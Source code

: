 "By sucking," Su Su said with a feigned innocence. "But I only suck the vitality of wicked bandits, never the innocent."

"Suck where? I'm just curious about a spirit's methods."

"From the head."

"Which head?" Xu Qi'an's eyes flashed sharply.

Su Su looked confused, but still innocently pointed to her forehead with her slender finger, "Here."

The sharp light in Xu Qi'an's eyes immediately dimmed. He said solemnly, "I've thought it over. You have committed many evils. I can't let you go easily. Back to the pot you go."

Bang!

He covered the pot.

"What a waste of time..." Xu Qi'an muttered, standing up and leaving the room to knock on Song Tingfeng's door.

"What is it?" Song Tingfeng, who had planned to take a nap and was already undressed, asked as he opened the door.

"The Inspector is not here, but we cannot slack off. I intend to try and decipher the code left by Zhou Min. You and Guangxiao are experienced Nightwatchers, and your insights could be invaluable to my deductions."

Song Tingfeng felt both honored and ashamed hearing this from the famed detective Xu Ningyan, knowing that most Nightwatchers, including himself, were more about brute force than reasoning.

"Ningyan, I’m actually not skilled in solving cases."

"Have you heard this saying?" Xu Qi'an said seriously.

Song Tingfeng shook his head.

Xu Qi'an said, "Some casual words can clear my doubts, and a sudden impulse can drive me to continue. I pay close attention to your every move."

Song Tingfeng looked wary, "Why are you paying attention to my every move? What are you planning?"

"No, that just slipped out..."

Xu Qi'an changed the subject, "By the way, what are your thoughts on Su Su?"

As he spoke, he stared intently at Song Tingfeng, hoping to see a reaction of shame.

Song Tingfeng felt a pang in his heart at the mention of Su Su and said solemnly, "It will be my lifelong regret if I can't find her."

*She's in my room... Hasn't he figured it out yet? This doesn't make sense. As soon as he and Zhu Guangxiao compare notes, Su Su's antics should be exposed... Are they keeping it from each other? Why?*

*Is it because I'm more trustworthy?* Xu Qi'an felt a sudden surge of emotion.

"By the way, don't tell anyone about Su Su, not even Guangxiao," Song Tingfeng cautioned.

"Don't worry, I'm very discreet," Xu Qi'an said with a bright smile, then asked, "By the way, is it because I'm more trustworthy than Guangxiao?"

= Exercise prompt =
Return all of the material above exactly as it stands.

= Your solution =
Source code

: "By sucking," Su Su said with a feigned innocence. "But I only suck the vitality of wicked bandits, never the innocent."

"Suck where? I'm just curious about a spirit's methods."

"From the head."

"Which head?" Xu Qi'an's eyes flashed sharply.

Su Su looked confused, but still innocently pointed to her forehead with her slender finger, "Here."

The sharp light in Xu Qi'an's eyes immediately dimmed. He said solemnly, "I've thought it over. You have committed many evils. I can't let you go easily. Back to the pot you go."

Bang!

He covered the pot.

"What a waste of time..." Xu Qi'an muttered, standing up and leaving the room to knock on Song Tingfeng's door.

"What is it?" Song Tingfeng, who had planned to take a nap and was already undressed, asked as he opened the door.

"The Inspector is not here, but we cannot slack off. I intend to try and decipher the code left by Zhou Min. You and Guangxiao are experienced Nightwatchers, and your insights could be invaluable to my deductions."

Song Tingfeng felt both honored and ashamed hearing this from the famed detective Xu Ningyan, knowing that most Nightwatchers, including himself, were more about brute force than reasoning.

"Ningyan, I’m actually not skilled in solving cases."

"Have you heard this saying?" Xu Qi'an said seriously.

Song Tingfeng shook his head.

Xu Qi'an said, "Some casual words can clear my doubts, and a sudden impulse can drive me to continue. I pay close attention to your every move."

Song Tingfeng looked wary, "Why are you paying attention to my every move? What are you planning?"

"No, that just slipped out..."

Xu Qi'an changed the subject, "By the way, what are your thoughts on Su Su?"

As he spoke, he stared intently at Song Tingfeng, hoping to see a reaction of shame.

Song Tingfeng felt a pang in his heart at the mention of Su Su and said solemnly, "It will be my lifelong regret if I can't find her."

*She's in my room... Hasn't he figured it out yet? This doesn't make sense. As soon as he and Zhu Guangxiao compare notes, Su Su's antics should be exposed... Are they keeping it from each other? Why?*

*Is it because I'm more trustworthy?* Xu Qi'an felt a sudden surge of emotion.

"By the way, don't tell anyone about Su Su, not even Guangxiao," Song Tingfeng cautioned.

"Don't worry, I'm very discreet," Xu Qi'an said with a bright smile, then asked, "By the way, is it because I'm more trustworthy than Guangxiao?"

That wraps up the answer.